## WORK REQUEST
Line by line, give the data again exactly as it appears, but without pictures.

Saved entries

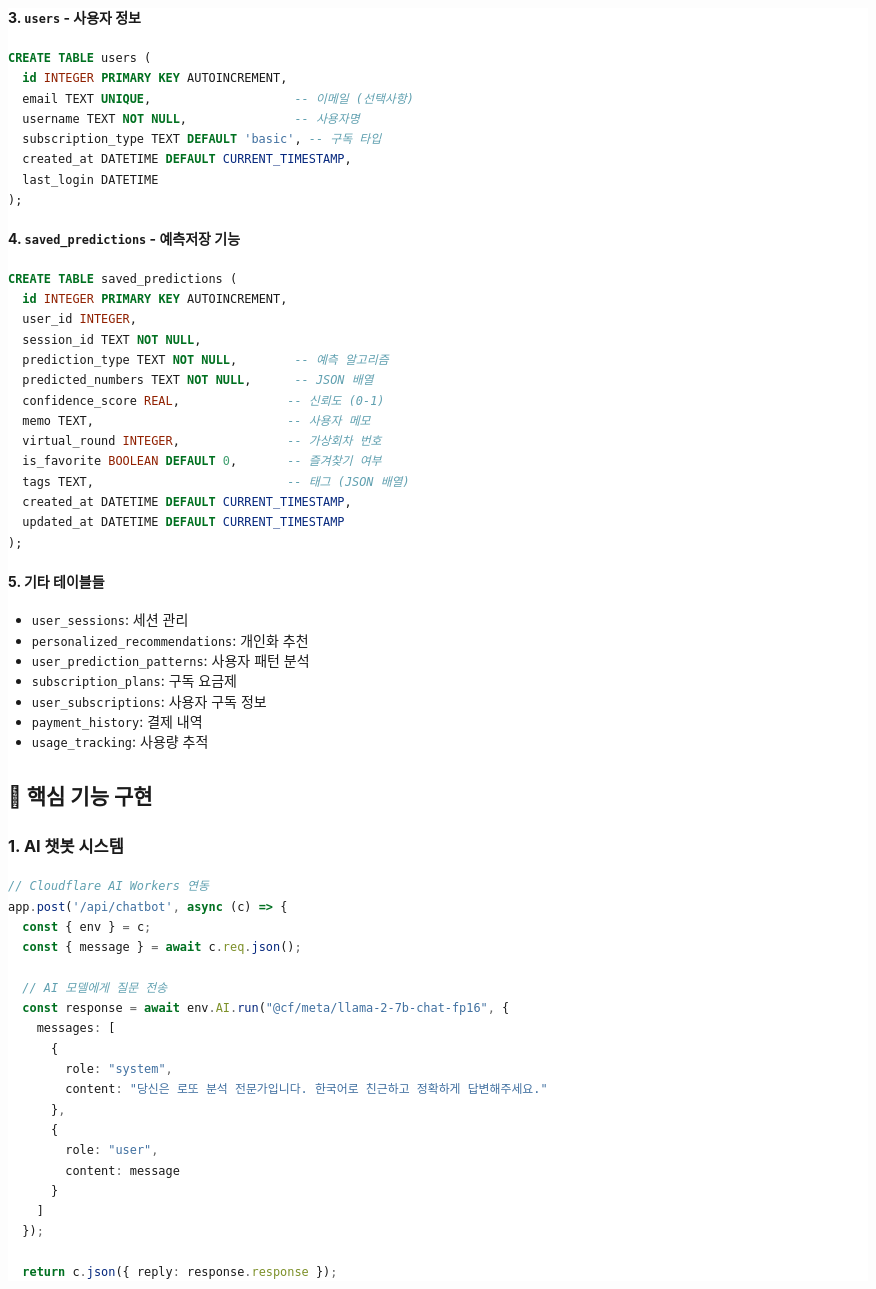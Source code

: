 #### 3. `users` - 사용자 정보
```sql
CREATE TABLE users (
  id INTEGER PRIMARY KEY AUTOINCREMENT,
  email TEXT UNIQUE,                    -- 이메일 (선택사항)
  username TEXT NOT NULL,               -- 사용자명
  subscription_type TEXT DEFAULT 'basic', -- 구독 타입
  created_at DATETIME DEFAULT CURRENT_TIMESTAMP,
  last_login DATETIME
);
```

#### 4. `saved_predictions` - 예측저장 기능
```sql
CREATE TABLE saved_predictions (
  id INTEGER PRIMARY KEY AUTOINCREMENT,
  user_id INTEGER,
  session_id TEXT NOT NULL,
  prediction_type TEXT NOT NULL,        -- 예측 알고리즘
  predicted_numbers TEXT NOT NULL,      -- JSON 배열
  confidence_score REAL,               -- 신뢰도 (0-1)
  memo TEXT,                           -- 사용자 메모
  virtual_round INTEGER,               -- 가상회차 번호
  is_favorite BOOLEAN DEFAULT 0,       -- 즐겨찾기 여부
  tags TEXT,                           -- 태그 (JSON 배열)
  created_at DATETIME DEFAULT CURRENT_TIMESTAMP,
  updated_at DATETIME DEFAULT CURRENT_TIMESTAMP
);
```

#### 5. 기타 테이블들
- `user_sessions`: 세션 관리
- `personalized_recommendations`: 개인화 추천
- `user_prediction_patterns`: 사용자 패턴 분석
- `subscription_plans`: 구독 요금제
- `user_subscriptions`: 사용자 구독 정보
- `payment_history`: 결제 내역
- `usage_tracking`: 사용량 추적

## 🔧 핵심 기능 구현

### 1. AI 챗봇 시스템
```typescript
// Cloudflare AI Workers 연동
app.post('/api/chatbot', async (c) => {
  const { env } = c;
  const { message } = await c.req.json();
  
  // AI 모델에게 질문 전송
  const response = await env.AI.run("@cf/meta/llama-2-7b-chat-fp16", {
    messages: [
      {
        role: "system",
        content: "당신은 로또 분석 전문가입니다. 한국어로 친근하고 정확하게 답변해주세요."
      },
      {
        role: "user", 
        content: message
      }
    ]
  });
  
  return c.json({ reply: response.response });
```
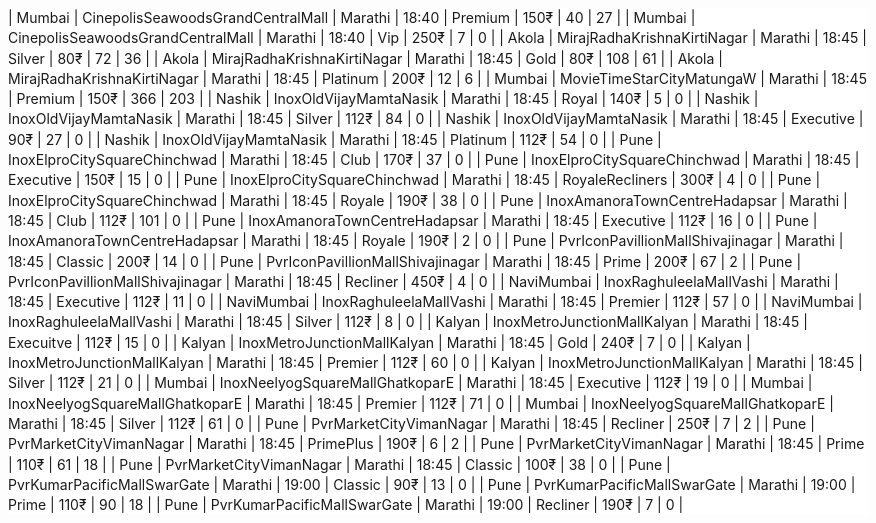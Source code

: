 | Mumbai     | CinepolisSeawoodsGrandCentralMall       | Marathi  | 18:40 | Premium         |  150₹ |       40 |     27 |
| Mumbai     | CinepolisSeawoodsGrandCentralMall       | Marathi  | 18:40 | Vip             |  250₹ |        7 |      0 |
| Akola      | MirajRadhaKrishnaKirtiNagar             | Marathi  | 18:45 | Silver          |   80₹ |       72 |     36 |
| Akola      | MirajRadhaKrishnaKirtiNagar             | Marathi  | 18:45 | Gold            |   80₹ |      108 |     61 |
| Akola      | MirajRadhaKrishnaKirtiNagar             | Marathi  | 18:45 | Platinum        |  200₹ |       12 |      6 |
| Mumbai     | MovieTimeStarCityMatungaW               | Marathi  | 18:45 | Premium         |  150₹ |      366 |    203 |
| Nashik     | InoxOldVijayMamtaNasik                  | Marathi  | 18:45 | Royal           |  140₹ |        5 |      0 |
| Nashik     | InoxOldVijayMamtaNasik                  | Marathi  | 18:45 | Silver          |  112₹ |       84 |      0 |
| Nashik     | InoxOldVijayMamtaNasik                  | Marathi  | 18:45 | Executive       |   90₹ |       27 |      0 |
| Nashik     | InoxOldVijayMamtaNasik                  | Marathi  | 18:45 | Platinum        |  112₹ |       54 |      0 |
| Pune       | InoxElproCitySquareChinchwad            | Marathi  | 18:45 | Club            |  170₹ |       37 |      0 |
| Pune       | InoxElproCitySquareChinchwad            | Marathi  | 18:45 | Executive       |  150₹ |       15 |      0 |
| Pune       | InoxElproCitySquareChinchwad            | Marathi  | 18:45 | RoyaleRecliners |  300₹ |        4 |      0 |
| Pune       | InoxElproCitySquareChinchwad            | Marathi  | 18:45 | Royale          |  190₹ |       38 |      0 |
| Pune       | InoxAmanoraTownCentreHadapsar           | Marathi  | 18:45 | Club            |  112₹ |      101 |      0 |
| Pune       | InoxAmanoraTownCentreHadapsar           | Marathi  | 18:45 | Executive       |  112₹ |       16 |      0 |
| Pune       | InoxAmanoraTownCentreHadapsar           | Marathi  | 18:45 | Royale          |  190₹ |        2 |      0 |
| Pune       | PvrIconPavillionMallShivajinagar        | Marathi  | 18:45 | Classic         |  200₹ |       14 |      0 |
| Pune       | PvrIconPavillionMallShivajinagar        | Marathi  | 18:45 | Prime           |  200₹ |       67 |      2 |
| Pune       | PvrIconPavillionMallShivajinagar        | Marathi  | 18:45 | Recliner        |  450₹ |        4 |      0 |
| NaviMumbai | InoxRaghuleelaMallVashi                 | Marathi  | 18:45 | Executive       |  112₹ |       11 |      0 |
| NaviMumbai | InoxRaghuleelaMallVashi                 | Marathi  | 18:45 | Premier         |  112₹ |       57 |      0 |
| NaviMumbai | InoxRaghuleelaMallVashi                 | Marathi  | 18:45 | Silver          |  112₹ |        8 |      0 |
| Kalyan     | InoxMetroJunctionMallKalyan             | Marathi  | 18:45 | Execuitve       |  112₹ |       15 |      0 |
| Kalyan     | InoxMetroJunctionMallKalyan             | Marathi  | 18:45 | Gold            |  240₹ |        7 |      0 |
| Kalyan     | InoxMetroJunctionMallKalyan             | Marathi  | 18:45 | Premier         |  112₹ |       60 |      0 |
| Kalyan     | InoxMetroJunctionMallKalyan             | Marathi  | 18:45 | Silver          |  112₹ |       21 |      0 |
| Mumbai     | InoxNeelyogSquareMallGhatkoparE         | Marathi  | 18:45 | Executive       |  112₹ |       19 |      0 |
| Mumbai     | InoxNeelyogSquareMallGhatkoparE         | Marathi  | 18:45 | Premier         |  112₹ |       71 |      0 |
| Mumbai     | InoxNeelyogSquareMallGhatkoparE         | Marathi  | 18:45 | Silver          |  112₹ |       61 |      0 |
| Pune       | PvrMarketCityVimanNagar                 | Marathi  | 18:45 | Recliner        |  250₹ |        7 |      2 |
| Pune       | PvrMarketCityVimanNagar                 | Marathi  | 18:45 | PrimePlus       |  190₹ |        6 |      2 |
| Pune       | PvrMarketCityVimanNagar                 | Marathi  | 18:45 | Prime           |  110₹ |       61 |     18 |
| Pune       | PvrMarketCityVimanNagar                 | Marathi  | 18:45 | Classic         |  100₹ |       38 |      0 |
| Pune       | PvrKumarPacificMallSwarGate             | Marathi  | 19:00 | Classic         |   90₹ |       13 |      0 |
| Pune       | PvrKumarPacificMallSwarGate             | Marathi  | 19:00 | Prime           |  110₹ |       90 |     18 |
| Pune       | PvrKumarPacificMallSwarGate             | Marathi  | 19:00 | Recliner        |  190₹ |        7 |      0 |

## RESPONSE AREA
Source code

: #### 3. `users` - 사용자 정보
```sql
CREATE TABLE users (
  id INTEGER PRIMARY KEY AUTOINCREMENT,
  email TEXT UNIQUE,                    -- 이메일 (선택사항)
  username TEXT NOT NULL,               -- 사용자명
  subscription_type TEXT DEFAULT 'basic', -- 구독 타입
  created_at DATETIME DEFAULT CURRENT_TIMESTAMP,
  last_login DATETIME
);
```

#### 4. `saved_predictions` - 예측저장 기능
```sql
CREATE TABLE saved_predictions (
  id INTEGER PRIMARY KEY AUTOINCREMENT,
  user_id INTEGER,
  session_id TEXT NOT NULL,
  prediction_type TEXT NOT NULL,        -- 예측 알고리즘
  predicted_numbers TEXT NOT NULL,      -- JSON 배열
  confidence_score REAL,               -- 신뢰도 (0-1)
  memo TEXT,                           -- 사용자 메모
  virtual_round INTEGER,               -- 가상회차 번호
  is_favorite BOOLEAN DEFAULT 0,       -- 즐겨찾기 여부
  tags TEXT,                           -- 태그 (JSON 배열)
  created_at DATETIME DEFAULT CURRENT_TIMESTAMP,
  updated_at DATETIME DEFAULT CURRENT_TIMESTAMP
);
```

#### 5. 기타 테이블들
- `user_sessions`: 세션 관리
- `personalized_recommendations`: 개인화 추천
- `user_prediction_patterns`: 사용자 패턴 분석
- `subscription_plans`: 구독 요금제
- `user_subscriptions`: 사용자 구독 정보
- `payment_history`: 결제 내역
- `usage_tracking`: 사용량 추적

## 🔧 핵심 기능 구현

### 1. AI 챗봇 시스템
```typescript
// Cloudflare AI Workers 연동
app.post('/api/chatbot', async (c) => {
  const { env } = c;
  const { message } = await c.req.json();
  
  // AI 모델에게 질문 전송
  const response = await env.AI.run("@cf/meta/llama-2-7b-chat-fp16", {
    messages: [
      {
        role: "system",
        content: "당신은 로또 분석 전문가입니다. 한국어로 친근하고 정확하게 답변해주세요."
      },
      {
        role: "user", 
        content: message
      }
    ]
  });
  
  return c.json({ reply: response.response });
```
Source code

: | Mumbai     | CinepolisSeawoodsGrandCentralMall       | Marathi  | 18:40 | Premium         |  150₹ |       40 |     27 |
| Mumbai     | CinepolisSeawoodsGrandCentralMall       | Marathi  | 18:40 | Vip             |  250₹ |        7 |      0 |
| Akola      | MirajRadhaKrishnaKirtiNagar             | Marathi  | 18:45 | Silver          |   80₹ |       72 |     36 |
| Akola      | MirajRadhaKrishnaKirtiNagar             | Marathi  | 18:45 | Gold            |   80₹ |      108 |     61 |
| Akola      | MirajRadhaKrishnaKirtiNagar             | Marathi  | 18:45 | Platinum        |  200₹ |       12 |      6 |
| Mumbai     | MovieTimeStarCityMatungaW               | Marathi  | 18:45 | Premium         |  150₹ |      366 |    203 |
| Nashik     | InoxOldVijayMamtaNasik                  | Marathi  | 18:45 | Royal           |  140₹ |        5 |      0 |
| Nashik     | InoxOldVijayMamtaNasik                  | Marathi  | 18:45 | Silver          |  112₹ |       84 |      0 |
| Nashik     | InoxOldVijayMamtaNasik                  | Marathi  | 18:45 | Executive       |   90₹ |       27 |      0 |
| Nashik     | InoxOldVijayMamtaNasik                  | Marathi  | 18:45 | Platinum        |  112₹ |       54 |      0 |
| Pune       | InoxElproCitySquareChinchwad            | Marathi  | 18:45 | Club            |  170₹ |       37 |      0 |
| Pune       | InoxElproCitySquareChinchwad            | Marathi  | 18:45 | Executive       |  150₹ |       15 |      0 |
| Pune       | InoxElproCitySquareChinchwad            | Marathi  | 18:45 | RoyaleRecliners |  300₹ |        4 |      0 |
| Pune       | InoxElproCitySquareChinchwad            | Marathi  | 18:45 | Royale          |  190₹ |       38 |      0 |
| Pune       | InoxAmanoraTownCentreHadapsar           | Marathi  | 18:45 | Club            |  112₹ |      101 |      0 |
| Pune       | InoxAmanoraTownCentreHadapsar           | Marathi  | 18:45 | Executive       |  112₹ |       16 |      0 |
| Pune       | InoxAmanoraTownCentreHadapsar           | Marathi  | 18:45 | Royale          |  190₹ |        2 |      0 |
| Pune       | PvrIconPavillionMallShivajinagar        | Marathi  | 18:45 | Classic         |  200₹ |       14 |      0 |
| Pune       | PvrIconPavillionMallShivajinagar        | Marathi  | 18:45 | Prime           |  200₹ |       67 |      2 |
| Pune       | PvrIconPavillionMallShivajinagar        | Marathi  | 18:45 | Recliner        |  450₹ |        4 |      0 |
| NaviMumbai | InoxRaghuleelaMallVashi                 | Marathi  | 18:45 | Executive       |  112₹ |       11 |      0 |
| NaviMumbai | InoxRaghuleelaMallVashi                 | Marathi  | 18:45 | Premier         |  112₹ |       57 |      0 |
| NaviMumbai | InoxRaghuleelaMallVashi                 | Marathi  | 18:45 | Silver          |  112₹ |        8 |      0 |
| Kalyan     | InoxMetroJunctionMallKalyan             | Marathi  | 18:45 | Execuitve       |  112₹ |       15 |      0 |
| Kalyan     | InoxMetroJunctionMallKalyan             | Marathi  | 18:45 | Gold            |  240₹ |        7 |      0 |
| Kalyan     | InoxMetroJunctionMallKalyan             | Marathi  | 18:45 | Premier         |  112₹ |       60 |      0 |
| Kalyan     | InoxMetroJunctionMallKalyan             | Marathi  | 18:45 | Silver          |  112₹ |       21 |      0 |
| Mumbai     | InoxNeelyogSquareMallGhatkoparE         | Marathi  | 18:45 | Executive       |  112₹ |       19 |      0 |
| Mumbai     | InoxNeelyogSquareMallGhatkoparE         | Marathi  | 18:45 | Premier         |  112₹ |       71 |      0 |
| Mumbai     | InoxNeelyogSquareMallGhatkoparE         | Marathi  | 18:45 | Silver          |  112₹ |       61 |      0 |
| Pune       | PvrMarketCityVimanNagar                 | Marathi  | 18:45 | Recliner        |  250₹ |        7 |      2 |
| Pune       | PvrMarketCityVimanNagar                 | Marathi  | 18:45 | PrimePlus       |  190₹ |        6 |      2 |
| Pune       | PvrMarketCityVimanNagar                 | Marathi  | 18:45 | Prime           |  110₹ |       61 |     18 |
| Pune       | PvrMarketCityVimanNagar                 | Marathi  | 18:45 | Classic         |  100₹ |       38 |      0 |
| Pune       | PvrKumarPacificMallSwarGate             | Marathi  | 19:00 | Classic         |   90₹ |       13 |      0 |
| Pune       | PvrKumarPacificMallSwarGate             | Marathi  | 19:00 | Prime           |  110₹ |       90 |     18 |
| Pune       | PvrKumarPacificMallSwarGate             | Marathi  | 19:00 | Recliner        |  190₹ |        7 |      0 |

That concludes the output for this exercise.